In 1967, that situation changed. In what is known as the Golaknath case, 11 learned judges of the apex court, by a 6-5 verdict, ruled that constitutional amendments were no different from other amendments, overlooking the fact that the Constituent Assembly had made different and more difficult provisions for them. With this interpretation of the relevant article, the right to have the final word on the Constitution shifted from the Executive and Parliament to the Judiciary.
Going one step further the Supreme Court declared that Parliament had no right to amend Part III of the Constitution which enumerates the fundamental rights of the citizens.
Was it a mere coincidence that the change in the Judiciary’s thinking came after the Executive and Parliament weakened with the passing of the stalwarts of the freedom struggle, particularly Prime Minister Jawaharlal Nehru? May be or may not be.
When the courts struck down reservations for the backward castes, which was in force in some states since pre-Independence days, as violative of the equality provisions of the Constitution, the Nehru government quickly reversed the situation through an amendment. While the Congress was able to retain power at the Centre in the 1967 elections, the first after Nehru’s death, it did not command the two-thirds majority needed to amend the Constitution.
In the 1973 Kesavananda Bharati case, the Supreme Court modified its position slightly. It conceded Parliament’s right to amend any part of the Constitution but said the changes should not alter its basic character. This judgment came after the position of the Executive and Parliament improved following Prime Minister Indira Gandhi’s massive victory in the 1971 Lok Sabha elections.
But what exactly is the basic structure of the Constitution? That remains unexplained, leaving room for the court to define as and when occasion demands. In a daring attempt to tame the judiciary, Mrs Gandhi got the President to appoint AN Ray as the Chief Justice of India, superseding three judges. Those whose seniority was overlooked, resigned.
Initially the tussle between the Executive and the Judiciary was widely seen merely as an attempt by Indira Gandhi to control the Judiciary. The Opposition parties did not, therefore, make common cause with her. They remained passive spectators when the Judiciary altered the constitutional balance in its favour.
Thanks to the practice of numbering constitutional amendments passed by Parliament, we have a clear count of them. The last one, passed by Parliament in August 2021, was the 105th. How many changes has the Supreme Court made in the Constitution in the process of exercising its exclusive right to interpret its provisions? No one knows for sure as no one is a keeping a count.

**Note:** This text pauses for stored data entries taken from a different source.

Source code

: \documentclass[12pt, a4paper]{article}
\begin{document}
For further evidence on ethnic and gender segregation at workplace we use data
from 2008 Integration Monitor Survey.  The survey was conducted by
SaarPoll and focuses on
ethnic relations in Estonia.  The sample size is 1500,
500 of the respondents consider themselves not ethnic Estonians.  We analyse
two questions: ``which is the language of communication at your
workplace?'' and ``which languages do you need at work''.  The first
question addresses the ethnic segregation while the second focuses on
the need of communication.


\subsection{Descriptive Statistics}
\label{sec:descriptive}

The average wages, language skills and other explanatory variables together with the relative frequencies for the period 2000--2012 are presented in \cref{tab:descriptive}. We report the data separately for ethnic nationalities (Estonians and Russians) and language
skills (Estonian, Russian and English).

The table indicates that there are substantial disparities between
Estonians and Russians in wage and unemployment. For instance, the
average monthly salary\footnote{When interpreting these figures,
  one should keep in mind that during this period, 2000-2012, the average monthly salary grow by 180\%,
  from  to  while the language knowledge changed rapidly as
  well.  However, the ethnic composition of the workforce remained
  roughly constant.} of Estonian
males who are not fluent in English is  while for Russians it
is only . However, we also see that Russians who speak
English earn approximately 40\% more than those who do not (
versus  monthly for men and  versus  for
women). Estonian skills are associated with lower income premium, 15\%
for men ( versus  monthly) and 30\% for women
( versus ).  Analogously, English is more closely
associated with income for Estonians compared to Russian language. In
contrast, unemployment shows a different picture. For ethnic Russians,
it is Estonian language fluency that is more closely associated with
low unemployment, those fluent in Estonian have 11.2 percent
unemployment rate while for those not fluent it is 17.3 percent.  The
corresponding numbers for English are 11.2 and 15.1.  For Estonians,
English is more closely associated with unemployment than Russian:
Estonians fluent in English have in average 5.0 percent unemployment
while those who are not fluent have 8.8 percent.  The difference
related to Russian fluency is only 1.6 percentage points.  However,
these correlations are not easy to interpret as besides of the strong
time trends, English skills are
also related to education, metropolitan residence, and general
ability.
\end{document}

The changes made by the Supreme Court are far more momentous than most of those made by the Executive and Parliament. The changes made by the Judiciary in the procedure for appointment of judges of the superior courts illustrate this point.
The Constitution vests the power to appoint these judges in the President. As a constitutional head, he is required to act on the advice of the Council of Ministers on all matters. The Executive thus had primacy in the process.
Through three judgments, in what are known as Judges cases, the Supreme Court appropriated to itself primacy in judicial appointments. It created an extra-constitutional body known as Judges Collegium, comprising a few senior judges, to take decisions on appointments and transfers and send them up to the government to be placed before the President as recommendations. It needs to be noted that this happened at a time of political uncertainty. Weak coalition governments held power at the Centre.
The Congress-led United Progressive Alliance government, which had a run of 10 years, after consultations with the main opposition parties, drafted a bill to establish a National Judicial Appointments Commission with a representative character to make recommendations on appointments and transfer of judges.
Elections came before the UPA could proceed further. One of the first acts of the Bharatiya Janata Party-led government, headed by Narendra Modi, was to enact into law the bill drafted by the previous government. The Lok Sabha adopted it unanimously. The Rajya Sabha passed it with a lone abstention.
The idea of a judicial appointments commission had met with a wide measure of approval in public debates with even former judges viewing it as one that can check excessive Executive influence.
But the Supreme Court struck down the law. It was clearly unwilling to part with the power it had grabbed, taking advantage of the weakness of the Executive. It does not seem to realise that what it did distorted the democratic system devised by the makers of the Constitution. The sooner it restores the original scheme the better. The political parties must forget their differences and devise measures to undo the judges-appoint-judges system which should have no place anywhere, let alone a democracy.